What the exercise asks ::
Look through the entries below and show every line containing the word "name".

(Excerpts from a dataset)
★ ★ ★ ★

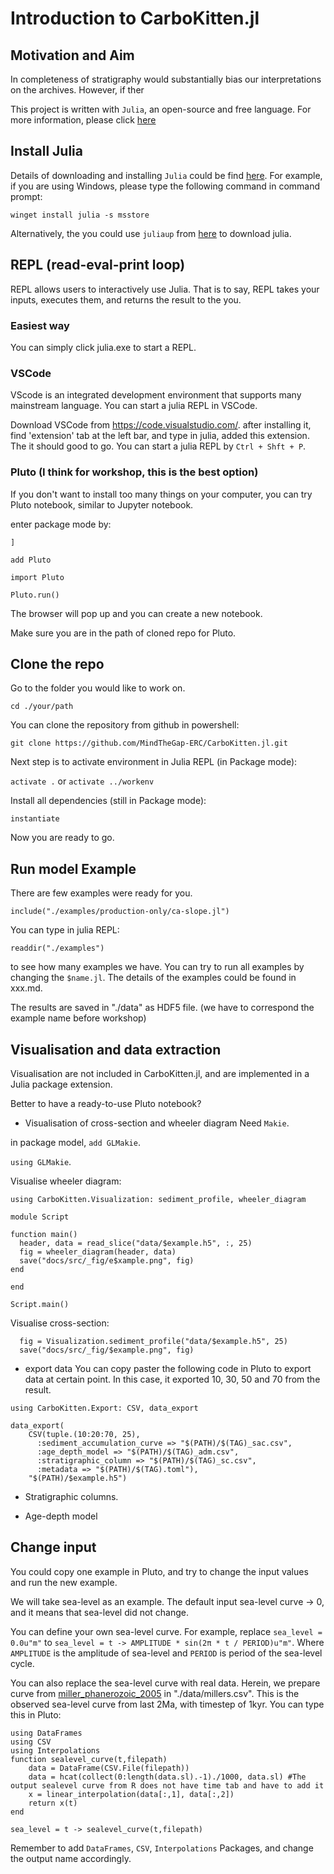 # Introduction to CarboKitten.jl

## Motivation and Aim
In completeness of stratigraphy would substantially bias our interpretations on the archives. However, if ther

This project is written with `Julia`, an open-source and free language. For more information, please click [here](https://docs.julialang.org/en/v1/)

## Install Julia
Details of downloading and installing `Julia` could be find [here](https://julialang.org/downloads/). For example, if you are using Windows, please type the following command in command prompt:

```winget install julia -s msstore``` 

Alternatively, the you could use `juliaup` from [here](github.com/JuliaLang/juliaup) to download julia.

## REPL (read-eval-print loop)
REPL allows users to interactively use Julia. That is to say, REPL takes your inputs, executes them, and returns the result to the you. 

### Easiest way
You can simply click julia.exe to start a REPL.

### VSCode
VScode is an integrated development environment that supports many mainstream language. You can start a julia REPL in VSCode. 

Download VSCode from https://code.visualstudio.com/. after installing it, find 'extension' tab at the left bar, and type in julia, added this extension. The it should good to go. You can start a julia REPL by `Ctrl + Shft + P`. 

### Pluto (I think for workshop, this is the best option)
If you don't want to install too many things on your computer, you can try Pluto notebook, similar to Jupyter notebook.

enter package mode by:

 ```]```

```add Pluto```

```import Pluto```

```Pluto.run()```

The browser will pop up and you can create a new notebook.

Make sure you are in the path of cloned repo for Pluto.

## Clone the repo
Go to the folder you would like to work on.

```cd ./your/path```

You can clone the repository from github in powershell:

```git clone https://github.com/MindTheGap-ERC/CarboKitten.jl.git ```

Next step is to activate environment in Julia REPL (in Package mode):

```activate .``` or ```activate ../workenv```

Install all dependencies (still in Package mode):

```instantiate```

Now you are ready to go.

## Run model Example
There are few examples were ready for you. 

```include("./examples/production-only/ca-slope.jl")```

You can type in julia REPL:

```readdir("./examples")```

to see how many examples we have. You can try to run all examples by changing the `$name.jl`. The details of the examples could be found in xxx.md. 

The results are saved in "./data" as HDF5 file. (we have to correspond the example name before workshop)

## Visualisation and data extraction
Visualisation are not included in CarboKitten.jl, and are implemented in a Julia package extension.

Better to have a ready-to-use Pluto notebook?

- Visualisation of cross-section and wheeler diagram
Need `Makie`.

in package model, `add GLMakie`.

`using GLMakie`.

Visualise wheeler diagram:

```using CarboKitten.Visualization: sediment_profile, wheeler_diagram```

```
module Script

function main()
  header, data = read_slice("data/$example.h5", :, 25)
  fig = wheeler_diagram(header, data)
  save("docs/src/_fig/e$xample.png", fig)
end

end

Script.main()
```

Visualise cross-section:

```
  fig = Visualization.sediment_profile("data/$example.h5", 25)
  save("docs/src/_fig/$example.png", fig)
```

- export data
You can copy paster the following code in Pluto to export data at certain point. In this case, it exported 10, 30, 50 and 70 from the result.

```
using CarboKitten.Export: CSV, data_export

data_export(
    CSV(tuple.(10:20:70, 25),
      :sediment_accumulation_curve => "$(PATH)/$(TAG)_sac.csv",
      :age_depth_model => "$(PATH)/$(TAG)_adm.csv",
      :stratigraphic_column => "$(PATH)/$(TAG)_sc.csv",
      :metadata => "$(PATH)/$(TAG).toml"),
    "$(PATH)/$example.h5")
```

- Stratigraphic columns.

- Age-depth model 

## Change input
You could copy one example in Pluto, and try to change the input values and run the new example.

We will take sea-level as an example. The default input sea-level curve -> 0, and it means that sea-level did not change.

You can define your own sea-level curve. For example, replace `sea_level = 0.0u"m"` to `sea_level = t -> AMPLITUDE * sin(2π * t / PERIOD)u"m"`. Where `AMPLITUDE` is the amplitude of sea-level and `PERIOD` is period of the sea-level cycle.

You can also replace the sea-level curve with real data. Herein, we prepare curve from [miller_phanerozoic_2005](@cite) in "./data/millers.csv". This is the observed sea-level curve from last 2Ma, with timestep of 1kyr. You can type this in Pluto:

```
using DataFrames
using CSV
using Interpolations
function sealevel_curve(t,filepath)
    data = DataFrame(CSV.File(filepath))
    data = hcat(collect(0:length(data.sl).-1)./1000, data.sl) #The output sealevel curve from R does not have time tab and have to add it 
    x = linear_interpolation(data[:,1], data[:,2])
    return x(t)
end 
```

`sea_level = t -> sealevel_curve(t,filepath)`

Remember to add `DataFrames`, `CSV`, `Interpolations` Packages, and change the output name accordingly.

★ ★ ★ ★

Answer space ::
to see how many examples we have. You can try to run all examples by changing the `$name.jl`. The details of the examples could be found in xxx.md. 
The results are saved in "./data" as HDF5 file. (we have to correspond the example name before workshop)
Remember to add `DataFrames`, `CSV`, `Interpolations` Packages, and change the output name accordingly.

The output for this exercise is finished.